書評と軍事史関連のレポート、その他ニュースを見て感じたことなど日常のあれこれについて。 

このブログについて

このブログは、山猫男爵がつづるものです。
書評(軍事SFその他)と日々の記録のほか、歴史軍事水産資源など興味を持ったことについての記事を書き、以下のような連載読み物も公開しています。モットーは「鳥無き里の蝙蝠」。

スペイン内戦と海軍(本編29回+参考文献+年表)
  大戦前夜に無敵艦隊の末裔と欧州列強海軍が描いた、航跡図の切れ端。

リーフ共和国興亡(全14回)
  1920年代スペイン領モロッコで繰り広げられた独立闘争「リーフ戦争」。
  アルセマス上陸作戦は、米海兵隊も参考にした両用作戦である。

帝国の守護者(本編11回+外伝3回)
  落日のポルトガル海上帝国を護った砲艦列伝。
  外伝はポルトガル領東ティモールに関わったオランダ海防戦艦について。

回転翼の海鳥たち(全20回)
  回転翼機が甲板上に地位を占めるまでの、意外に知られざる進化史。

ノモンハン捕虜の運命(序+本編9回)
  あの日本軍が多くの捕虜を出したノモンハン事件。
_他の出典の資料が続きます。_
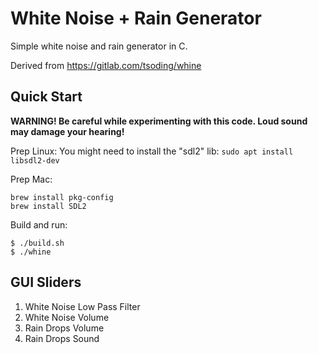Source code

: # White Noise + Rain Generator

Simple white noise and rain generator in C.

Derived from https://gitlab.com/tsoding/whine

## Quick Start

**WARNING! Be careful while experimenting with this code. Loud sound may damage your hearing!**

Prep Linux:
You might need to install the "sdl2" lib: `sudo apt install libsdl2-dev`

Prep Mac:
```console
brew install pkg-config
brew install SDL2
```

Build and run:
```console
$ ./build.sh
$ ./whine
```

## GUI Sliders

1. White Noise Low Pass Filter
2. White Noise Volume
3. Rain Drops Volume
4. Rain Drops Sound

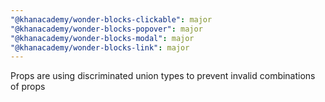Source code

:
 ```yaml
---
"@khanacademy/wonder-blocks-clickable": major
"@khanacademy/wonder-blocks-popover": major
"@khanacademy/wonder-blocks-modal": major
"@khanacademy/wonder-blocks-link": major
---
```


Props are using discriminated union types to prevent invalid combinations of props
捕虜の人数、辿った運命は。

鋼棺戦史(こうかんせんし)(連載中)
  決して強力とはいいがたい鋼鉄の棺桶に乗った日本軍戦車兵の戦歴。

鋼棺戦史(第3部 悲島戦線・第1章・その1)

1.戦場の宅配便

一、驕敵撃滅の神機到来せり
二、第十四方面軍は海空軍と協力し、成るべく多くの兵力を以てレイテ島に来攻せる敵を撃滅すべし
-昭和19年10月22日・南方軍命令-

 太平洋戦争後半、アメリカ軍の本格的が進み、決戦場となったのがフィリピンでした。そのうち最初の地上戦が行われたのがレイテ島です。日本軍は初期配置の第16師団に加えて3個師団・1個旅団の増援部隊を投入、米軍7個師団と激突する大規模な戦闘となりました。
レイテの八九式中戦車1 レイテ島守備隊の日本陸軍第16師団に、唯一の機甲戦力として配属されていたのが、1944年6月に千葉県津田沼の戦車第2連隊補充隊を母隊として編成された独立戦車第7中隊(通称号:威第358部隊→威第17658部隊、注12)です(独立戦車中隊の来歴については第三部第3章も参照)。機甲戦力と言っても、その装備は旧式の八九式中戦車11両でした。資料によっては九五式軽戦車とされていますが、姉妹部隊の独立戦車第8中隊の隊員による調査や、米軍がレイテ島で撮影した写真(右掲)を見る限り、八九式中戦車です。米陸軍公刊戦史の引用する捕虜供述でも、旧式戦車を装備していたとあります(注1)。その任務は純粋な戦闘部隊ではなく、戦車を飛行場整備機材として活用する期待もあり、滑走路整地用の牽引式ローラーを装備していました。
 なお、第16師団固有の機甲戦力として本来は捜索第16連隊(軽装甲車2個中隊装備)がありましたが、1944年4月に師団主力がルソン島からレイテ島へ移動した際、ルソン島に取り残されていました。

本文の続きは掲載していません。